Long before Europeans arrived, this was Dingaal country, and it was sacred. Jiigurru served as a place for ceremony and trade, and for the initiation of young Dingaal men into adulthood. The connection runs astonishingly deep. Excavations have shown people occupying the island as far back as roughly 6,500 years ago, making it the earliest offshore island settled on the northern reef. A 2024 study went further, revealing that the Aboriginal people here built ocean-going vessels and navigated the open sea, and that they made pottery, a discovery that overturned a long-held assumption that Aboriginal Australians never did. The senior elder of the Dingaal today is Gordon Charlie, and his people, alongside the Guugu Yimithirr, have held custody of this water and stone for thousands of years.
In August 1770, James Cook arrived in trouble. HMS Endeavour had been holed on the reef and patched at the river mouth that is now Cooktown, and Cook needed a way out through the labyrinth of coral that hemmed him in. He landed on the island, noted the lizards, and climbed its highest granite peak, scanning the breakers for a gap to open water. From the summit he found his passage. That peak has been called Cook's Look ever since. It is a punishing climb of about 360 metres, but the reward is the same panorama that decided the fate of his voyage: reef and channel and sea spread out in every shade of blue, the whole puzzle visible at a glance.
In 1879 a beche-de-mer station was set up on the island's northern bay to boil sea slugs for the Chinese market. Robert Watson ran it with his young wife Mary and two Chinese workers, Ah Sam and Ah Leong. What the newcomers did not grasp, or did not heed, was that their operation sat on sacred initiation ground. In late 1881, while Robert was away, Dingaal men came to the island. As the elder Gordon Charlie has explained, the intent was not to murder but to drive the intruders from a holy place. In the violence that followed, Ah Leong was killed and Ah Sam was speared. Mary fled with her baby and the wounded Ah Sam in a cut-down iron boiling tank, and the three died of thirst on a waterless island days later. Her diary survives in the State Library of Queensland.
Mary Watson's death stirred deep public grief, and grief on the frontier too often curdled into vengeance. A punitive expedition went out, and many Aboriginal people were killed in retribution, including people who had nothing to do with what happened on the island. It is the cruellest part of the story: innocents punished for a defence of their own sacred country. The island holds both tragedies at once now. The Dingaal regard Mary's ruined cottage as a symbol of the violation of their sacred sites and the end of their traditional ways, while the wider memory long honoured Mary as a heroine. Both are true. Neither cancels the other.
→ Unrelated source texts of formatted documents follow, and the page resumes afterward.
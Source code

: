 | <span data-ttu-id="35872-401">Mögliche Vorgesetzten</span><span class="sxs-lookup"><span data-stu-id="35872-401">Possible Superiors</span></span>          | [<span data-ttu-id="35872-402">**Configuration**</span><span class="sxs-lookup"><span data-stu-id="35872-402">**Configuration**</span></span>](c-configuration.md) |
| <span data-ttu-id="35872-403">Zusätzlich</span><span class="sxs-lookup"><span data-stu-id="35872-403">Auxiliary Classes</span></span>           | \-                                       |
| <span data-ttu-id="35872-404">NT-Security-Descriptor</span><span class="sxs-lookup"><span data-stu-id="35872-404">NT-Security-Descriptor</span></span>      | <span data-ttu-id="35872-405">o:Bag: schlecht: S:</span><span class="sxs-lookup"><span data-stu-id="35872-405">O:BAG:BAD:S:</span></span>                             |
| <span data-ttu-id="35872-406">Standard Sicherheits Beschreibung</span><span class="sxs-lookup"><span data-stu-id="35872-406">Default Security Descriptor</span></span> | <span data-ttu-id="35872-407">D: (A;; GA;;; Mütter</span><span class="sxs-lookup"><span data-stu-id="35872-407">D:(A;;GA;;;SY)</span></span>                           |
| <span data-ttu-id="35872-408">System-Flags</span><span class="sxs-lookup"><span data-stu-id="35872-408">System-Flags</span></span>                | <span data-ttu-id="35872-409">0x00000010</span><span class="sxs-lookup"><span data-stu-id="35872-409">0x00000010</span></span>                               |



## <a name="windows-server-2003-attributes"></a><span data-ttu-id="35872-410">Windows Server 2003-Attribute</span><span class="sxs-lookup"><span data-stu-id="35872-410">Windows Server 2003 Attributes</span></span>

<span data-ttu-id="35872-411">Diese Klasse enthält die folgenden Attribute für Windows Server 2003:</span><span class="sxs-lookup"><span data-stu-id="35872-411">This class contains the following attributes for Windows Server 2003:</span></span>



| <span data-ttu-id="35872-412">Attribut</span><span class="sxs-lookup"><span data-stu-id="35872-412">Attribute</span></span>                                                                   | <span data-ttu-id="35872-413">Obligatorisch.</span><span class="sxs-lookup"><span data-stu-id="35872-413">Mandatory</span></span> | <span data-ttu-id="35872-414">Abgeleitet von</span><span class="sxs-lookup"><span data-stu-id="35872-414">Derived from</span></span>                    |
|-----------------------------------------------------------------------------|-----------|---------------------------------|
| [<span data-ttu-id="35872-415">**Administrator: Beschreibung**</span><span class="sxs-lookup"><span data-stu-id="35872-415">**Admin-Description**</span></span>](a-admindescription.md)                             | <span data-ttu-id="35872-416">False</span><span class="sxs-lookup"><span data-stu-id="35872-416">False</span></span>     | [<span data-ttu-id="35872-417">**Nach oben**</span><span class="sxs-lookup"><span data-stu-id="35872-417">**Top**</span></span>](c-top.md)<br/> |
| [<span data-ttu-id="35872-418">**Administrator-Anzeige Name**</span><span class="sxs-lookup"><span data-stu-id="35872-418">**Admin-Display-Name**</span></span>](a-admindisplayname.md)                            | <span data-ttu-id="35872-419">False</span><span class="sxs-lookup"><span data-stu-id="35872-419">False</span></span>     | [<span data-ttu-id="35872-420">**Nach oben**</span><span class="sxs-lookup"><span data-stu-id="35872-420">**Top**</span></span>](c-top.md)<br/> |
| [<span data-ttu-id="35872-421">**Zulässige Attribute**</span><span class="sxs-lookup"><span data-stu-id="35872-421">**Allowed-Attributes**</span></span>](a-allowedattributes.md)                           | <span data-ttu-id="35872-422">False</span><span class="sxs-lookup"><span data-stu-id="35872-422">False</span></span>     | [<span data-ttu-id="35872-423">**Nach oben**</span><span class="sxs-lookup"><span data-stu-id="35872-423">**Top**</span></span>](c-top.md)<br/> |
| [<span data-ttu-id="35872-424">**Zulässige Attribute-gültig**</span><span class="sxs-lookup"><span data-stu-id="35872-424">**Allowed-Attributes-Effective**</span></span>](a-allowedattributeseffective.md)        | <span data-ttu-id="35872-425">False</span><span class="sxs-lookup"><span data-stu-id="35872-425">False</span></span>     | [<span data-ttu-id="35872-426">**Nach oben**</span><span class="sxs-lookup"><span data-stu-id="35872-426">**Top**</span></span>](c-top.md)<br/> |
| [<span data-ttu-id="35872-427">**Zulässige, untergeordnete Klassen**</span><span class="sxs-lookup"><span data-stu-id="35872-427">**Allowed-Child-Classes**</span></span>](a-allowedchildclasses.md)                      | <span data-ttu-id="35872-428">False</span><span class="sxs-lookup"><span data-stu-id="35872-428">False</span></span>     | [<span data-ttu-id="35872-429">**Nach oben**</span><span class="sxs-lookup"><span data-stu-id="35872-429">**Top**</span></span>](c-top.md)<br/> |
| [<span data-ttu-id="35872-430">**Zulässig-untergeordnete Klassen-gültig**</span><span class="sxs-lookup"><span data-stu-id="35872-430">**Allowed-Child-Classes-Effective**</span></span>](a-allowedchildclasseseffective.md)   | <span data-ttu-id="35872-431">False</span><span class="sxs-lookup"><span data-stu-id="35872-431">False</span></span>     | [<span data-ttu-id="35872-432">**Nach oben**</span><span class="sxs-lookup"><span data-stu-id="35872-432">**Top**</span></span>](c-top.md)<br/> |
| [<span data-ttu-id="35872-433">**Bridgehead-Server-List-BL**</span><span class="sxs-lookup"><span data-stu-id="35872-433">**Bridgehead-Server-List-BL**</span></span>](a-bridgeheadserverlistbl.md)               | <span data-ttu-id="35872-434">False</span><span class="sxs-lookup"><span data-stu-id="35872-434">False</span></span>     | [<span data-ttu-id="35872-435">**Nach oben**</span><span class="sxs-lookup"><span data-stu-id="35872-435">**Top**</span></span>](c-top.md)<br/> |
Today Jiigurru wears two more identities. On its westernmost point sits the Lizard Island Research Station, run by the Australian Museum, where scientists study coral, fish, and the health of a reef under stress from warming seas and bleaching. On the northwestern shore stands an ultra-luxury resort, reachable mostly by light aircraft, where guests pay handsomely for white sand and turquoise water. Around it all spreads the national park, gazetted in 1939, where monitor lizards still bask exactly as they did when Cook named the place. Sacred ground, scientific outpost, exclusive retreat, and the setting of a frontier tragedy: few small islands carry so many stories on so little granite.
Lizard Island lies at about 14.663 degrees south, 145.464 degrees east, in the northern Great Barrier Reef, roughly 90 km north-northeast of Cooktown and about 30 km off the mainland near Cape Flattery. It is a high, rugged granite island, easy to identify by its grassy peak (Cook's Look, the highest point) and pale beaches ringed by reef in vivid blues and greens; North Direction and South Direction Islands sit nearby. Recommended viewing altitude is 3,000 to 6,000 feet for the island, its fringing reef, and the surrounding shoals together. Lizard Island Airport (ICAO YLZI) is on the island itself; Cooktown Airport (YCKN) is about 90 km south-southwest. Dry-season months (May to October) give the clearest water colour and calmest air; the summer wet season brings haze, storms, and cyclone risk.